After being alerted to the looming nuclear dangers by the tragedy in Japan, ACT on Campus feels it is our social duty to alert the public to the next imposing nuclear catastrophe to hit us: bananas.
The average banana contains around 450 mg of potassium and will experience around 14 decays each second!
The radiation dose from consuming only one banana is greater than that sustained from living near to a nuclear power plant for a full year. This has raised concerns because of the well known dangers of living near nuclear reactors.
People who overdose on banana by eating by eating one every day for a year take in 3.6 millirems during that year! We feel it is especially important to reach out to the triathlete community about this fact and other athletes.
As a multi time Ironman athlete myself, I'm guilty of frequently overdosing on bananas (ate two this morning for breakfast before I discovered this news!).
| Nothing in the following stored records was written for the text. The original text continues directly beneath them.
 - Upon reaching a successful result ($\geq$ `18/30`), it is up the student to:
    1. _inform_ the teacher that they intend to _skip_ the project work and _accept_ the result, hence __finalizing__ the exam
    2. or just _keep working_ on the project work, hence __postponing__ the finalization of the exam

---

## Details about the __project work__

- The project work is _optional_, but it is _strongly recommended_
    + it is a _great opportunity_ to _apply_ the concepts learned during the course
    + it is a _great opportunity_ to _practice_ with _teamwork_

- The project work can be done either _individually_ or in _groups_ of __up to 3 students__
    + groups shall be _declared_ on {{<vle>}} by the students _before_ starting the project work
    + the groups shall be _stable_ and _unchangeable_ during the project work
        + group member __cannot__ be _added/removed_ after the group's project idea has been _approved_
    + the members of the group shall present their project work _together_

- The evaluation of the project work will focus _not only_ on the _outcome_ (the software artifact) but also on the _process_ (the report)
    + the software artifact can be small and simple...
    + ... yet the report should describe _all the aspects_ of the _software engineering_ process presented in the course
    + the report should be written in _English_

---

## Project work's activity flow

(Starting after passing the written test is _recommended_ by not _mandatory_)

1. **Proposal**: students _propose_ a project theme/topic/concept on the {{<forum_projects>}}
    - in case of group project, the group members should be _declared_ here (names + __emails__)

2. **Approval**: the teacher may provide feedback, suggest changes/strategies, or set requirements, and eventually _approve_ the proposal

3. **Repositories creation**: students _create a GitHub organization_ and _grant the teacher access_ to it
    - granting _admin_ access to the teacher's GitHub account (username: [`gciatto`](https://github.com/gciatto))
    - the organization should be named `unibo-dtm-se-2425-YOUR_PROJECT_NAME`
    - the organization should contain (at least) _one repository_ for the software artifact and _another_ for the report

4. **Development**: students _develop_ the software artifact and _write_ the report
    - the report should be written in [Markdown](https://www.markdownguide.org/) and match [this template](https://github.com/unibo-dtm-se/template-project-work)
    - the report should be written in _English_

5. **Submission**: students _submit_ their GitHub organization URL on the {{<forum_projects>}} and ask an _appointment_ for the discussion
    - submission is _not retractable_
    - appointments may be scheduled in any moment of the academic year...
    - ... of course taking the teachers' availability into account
We sports people used to view bananas as perfect food, packed with all those carbohydrates to power us during our long training sessions. Niftily contained in a convenient biodegradable wrapper which you can open and eat with just one hand (good for while you're cycling!), and tasty too!
But no more! We call for the government to scan ALL bananas for signs of radioactivity, then to ban all these bananas found to be radioactive (and should open an investigation as to what further dangers their country of origin poses). We must do this far the sake of all our whānau, and especially the tamariki.
Greenpeace and the Greens Party in NZ are especially objecting to the fact some radioactive bananas have been coming into NZ "by stealth", when NZ is meant to be a nuclear free country! This is quite outrageous, and makes a mockery of the nuclear ban David Lange put in place in 1984 which we as NZers are all so proud of.
There is good news on the horizon however, since NZ is once again leaping to the front in farming technology with special genetically modified bananas being researched that will be guaranteed to always be free of radioactivity. To give consumers peace of mind, the new, safe bananas will be destingulishable by their blue skins.